■ **Saved entries**:
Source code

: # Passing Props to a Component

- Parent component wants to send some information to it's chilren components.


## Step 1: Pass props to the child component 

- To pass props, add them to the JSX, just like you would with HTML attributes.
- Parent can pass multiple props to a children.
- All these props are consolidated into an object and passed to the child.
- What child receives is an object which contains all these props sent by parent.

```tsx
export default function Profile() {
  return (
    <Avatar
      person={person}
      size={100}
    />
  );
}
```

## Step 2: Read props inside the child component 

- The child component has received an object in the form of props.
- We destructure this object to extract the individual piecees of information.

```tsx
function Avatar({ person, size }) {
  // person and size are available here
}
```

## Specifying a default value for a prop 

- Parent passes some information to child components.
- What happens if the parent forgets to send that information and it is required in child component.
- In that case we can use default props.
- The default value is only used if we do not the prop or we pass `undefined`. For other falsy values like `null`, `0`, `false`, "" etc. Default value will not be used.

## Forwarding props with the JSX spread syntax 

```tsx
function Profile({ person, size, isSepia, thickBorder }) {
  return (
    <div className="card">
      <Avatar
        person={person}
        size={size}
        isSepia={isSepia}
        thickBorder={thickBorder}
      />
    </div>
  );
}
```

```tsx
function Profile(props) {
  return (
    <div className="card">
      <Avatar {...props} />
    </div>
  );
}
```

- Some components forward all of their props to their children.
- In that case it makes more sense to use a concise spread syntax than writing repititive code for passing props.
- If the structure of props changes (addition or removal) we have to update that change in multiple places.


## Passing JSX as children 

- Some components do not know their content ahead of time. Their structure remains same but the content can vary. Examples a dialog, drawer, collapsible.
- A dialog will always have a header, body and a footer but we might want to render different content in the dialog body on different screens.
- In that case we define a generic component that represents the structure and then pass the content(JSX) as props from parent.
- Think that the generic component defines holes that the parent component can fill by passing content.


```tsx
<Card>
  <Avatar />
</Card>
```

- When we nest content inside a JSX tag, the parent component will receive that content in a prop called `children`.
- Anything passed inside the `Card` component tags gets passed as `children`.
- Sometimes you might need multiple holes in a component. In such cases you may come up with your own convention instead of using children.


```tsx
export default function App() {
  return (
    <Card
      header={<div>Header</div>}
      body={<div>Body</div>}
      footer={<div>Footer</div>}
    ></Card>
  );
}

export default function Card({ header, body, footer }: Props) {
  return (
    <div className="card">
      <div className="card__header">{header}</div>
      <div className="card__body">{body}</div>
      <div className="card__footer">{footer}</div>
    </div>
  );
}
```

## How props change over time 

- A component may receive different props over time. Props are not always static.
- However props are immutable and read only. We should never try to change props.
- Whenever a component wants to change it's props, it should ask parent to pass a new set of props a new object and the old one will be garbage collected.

■ **The task**: Nothing in the records above may differ in your copy; retype them in full.

■ **Exercise response**:
Source code

: # Passing Props to a Component

- Parent component wants to send some information to it's chilren components.


## Step 1: Pass props to the child component 

- To pass props, add them to the JSX, just like you would with HTML attributes.
- Parent can pass multiple props to a children.
- All these props are consolidated into an object and passed to the child.
- What child receives is an object which contains all these props sent by parent.

```tsx
export default function Profile() {
  return (
    <Avatar
      person={person}
      size={100}
    />
  );
}
```

## Step 2: Read props inside the child component 

- The child component has received an object in the form of props.
- We destructure this object to extract the individual piecees of information.

```tsx
function Avatar({ person, size }) {
  // person and size are available here
}
```

## Specifying a default value for a prop 

- Parent passes some information to child components.
- What happens if the parent forgets to send that information and it is required in child component.
- In that case we can use default props.
- The default value is only used if we do not the prop or we pass `undefined`. For other falsy values like `null`, `0`, `false`, "" etc. Default value will not be used.

## Forwarding props with the JSX spread syntax 

```tsx
function Profile({ person, size, isSepia, thickBorder }) {
  return (
    <div className="card">
      <Avatar
        person={person}
        size={size}
        isSepia={isSepia}
        thickBorder={thickBorder}
      />
    </div>
  );
}
```

```tsx
function Profile(props) {
  return (
    <div className="card">
      <Avatar {...props} />
    </div>
  );
}
```

- Some components forward all of their props to their children.
- In that case it makes more sense to use a concise spread syntax than writing repititive code for passing props.
- If the structure of props changes (addition or removal) we have to update that change in multiple places.


## Passing JSX as children 

- Some components do not know their content ahead of time. Their structure remains same but the content can vary. Examples a dialog, drawer, collapsible.
- A dialog will always have a header, body and a footer but we might want to render different content in the dialog body on different screens.
- In that case we define a generic component that represents the structure and then pass the content(JSX) as props from parent.
- Think that the generic component defines holes that the parent component can fill by passing content.


```tsx
<Card>
  <Avatar />
</Card>
```

- When we nest content inside a JSX tag, the parent component will receive that content in a prop called `children`.
- Anything passed inside the `Card` component tags gets passed as `children`.
- Sometimes you might need multiple holes in a component. In such cases you may come up with your own convention instead of using children.


```tsx
export default function App() {
  return (
    <Card
      header={<div>Header</div>}
      body={<div>Body</div>}
      footer={<div>Footer</div>}
    ></Card>
  );
}

export default function Card({ header, body, footer }: Props) {
  return (
    <div className="card">
      <div className="card__header">{header}</div>
      <div className="card__body">{body}</div>
      <div className="card__footer">{footer}</div>
    </div>
  );
}
```

## How props change over time 

- A component may receive different props over time. Props are not always static.
- However props are immutable and read only. We should never try to change props.
- Whenever a component wants to change it's props, it should ask parent to pass a new set of props a new object and the old one will be garbage collected.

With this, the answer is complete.